A prova poética da tecnologia foi tão impressionante — tanto matematicamente quanto linguisticamente — que ele teve dificuldade em entender com o que estava conversando. “Naquele ponto, eu estava: o que está acontecendo?” ele disse em março durante um seminário no Massachusetts Institute of Technology.
Por vários meses, ele e seus colegas documentaram o comportamento complexo exibido pelo sistema e acreditaram que ele demonstrava uma “compreensão profunda e flexível” dos conceitos e habilidades humanas. Quando as pessoas usam o GPT-4, elas ficam “maravilhadas com sua capacidade de gerar texto”, disse Lee, da Microsoft. “Mas acontece que ele é muito melhor em analisar, sintetizar, avaliar e julgar texto do que em gerá-lo.”
Os pesquisadores pediram para o sistema escrever um programa que recebesse a idade, sexo, peso, altura e resultados de exames de sangue de uma pessoa e julgasse se ela estava em risco de diabetes. Também pediram para ele escrever uma carta de apoio a um elétron como candidato à presidência dos EUA, na voz de Mahatma Gandhi, endereçada à sua esposa. E eles pediram para ele escrever um diálogo socrático que explorasse os abusos e perigos dos LLMs.
Ele fez tudo isso de uma maneira que parecia demonstrar uma compreensão de campos distintos como política, física, história, ciência da computação, medicina e filosofia, combinando seu conhecimento. “Todas as coisas que eu pensava que ele não seria capaz de fazer? Ele certamente foi capaz de fazer muitas delas — se não a maioria delas”, disse Bubeck.
Repercussão
Alguns especialistas em IA viram o artigo da Microsoft como um esforço oportunista para fazer grandes afirmações sobre uma tecnologia que ninguém entendia bem. Os pesquisadores também argumentam que a inteligência geral requer familiaridade com o mundo físico, que o GPT-4, em teoria, não possui.
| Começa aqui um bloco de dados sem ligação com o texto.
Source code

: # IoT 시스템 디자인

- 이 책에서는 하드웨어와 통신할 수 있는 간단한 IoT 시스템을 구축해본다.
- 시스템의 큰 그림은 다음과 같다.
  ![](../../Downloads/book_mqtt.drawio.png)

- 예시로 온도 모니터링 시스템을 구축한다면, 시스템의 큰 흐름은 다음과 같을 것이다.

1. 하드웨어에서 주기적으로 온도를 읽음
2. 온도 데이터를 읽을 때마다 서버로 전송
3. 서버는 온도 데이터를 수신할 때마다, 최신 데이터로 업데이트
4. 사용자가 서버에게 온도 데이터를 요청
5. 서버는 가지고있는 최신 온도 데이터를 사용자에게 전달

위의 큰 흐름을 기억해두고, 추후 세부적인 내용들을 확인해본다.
“‘Fagulhas da AGI’ é um exemplo de algumas dessas grandes empresas cooptando o formato de artigo de pesquisa para propostas de RP”, disse Maarten Sap, pesquisador e professor da Universidade Carnegie Mellon. “Eles literalmente reconhecem na introdução do seu artigo que a sua abordagem é subjetiva e informal e pode não satisfazer os rigorosos padrões de avaliação científica.” Bubeck e Lee disseram que não tinham certeza de como descrever o comportamento do sistema e finalmente escolheram “Fagulhas de AGI” porque pensaram que isso capturaria a imaginação de outros pesquisadores.
Alison Gopnik, professora de psicologia que faz parte do grupo de pesquisa em IA na Universidade da Califórnia, Berkeley, disse que sistemas como o GPT-4 sem dúvida são poderosos, mas não está claro que o texto gerado por esses sistemas seja o resultado de algo parecido com o raciocínio humano ou senso comum.
“Quando vemos um sistema ou máquina complicada, nós a antropomorfizamos; todo mundo faz isso — pessoas que estão trabalhando na área e pessoas que não estão”, disse Gopnik. “Mas pensar nisso como uma constante comparação entre IA e humanos, como uma espécie de competição de game show, simplesmente não é a maneira correta de pensar sobre isso.”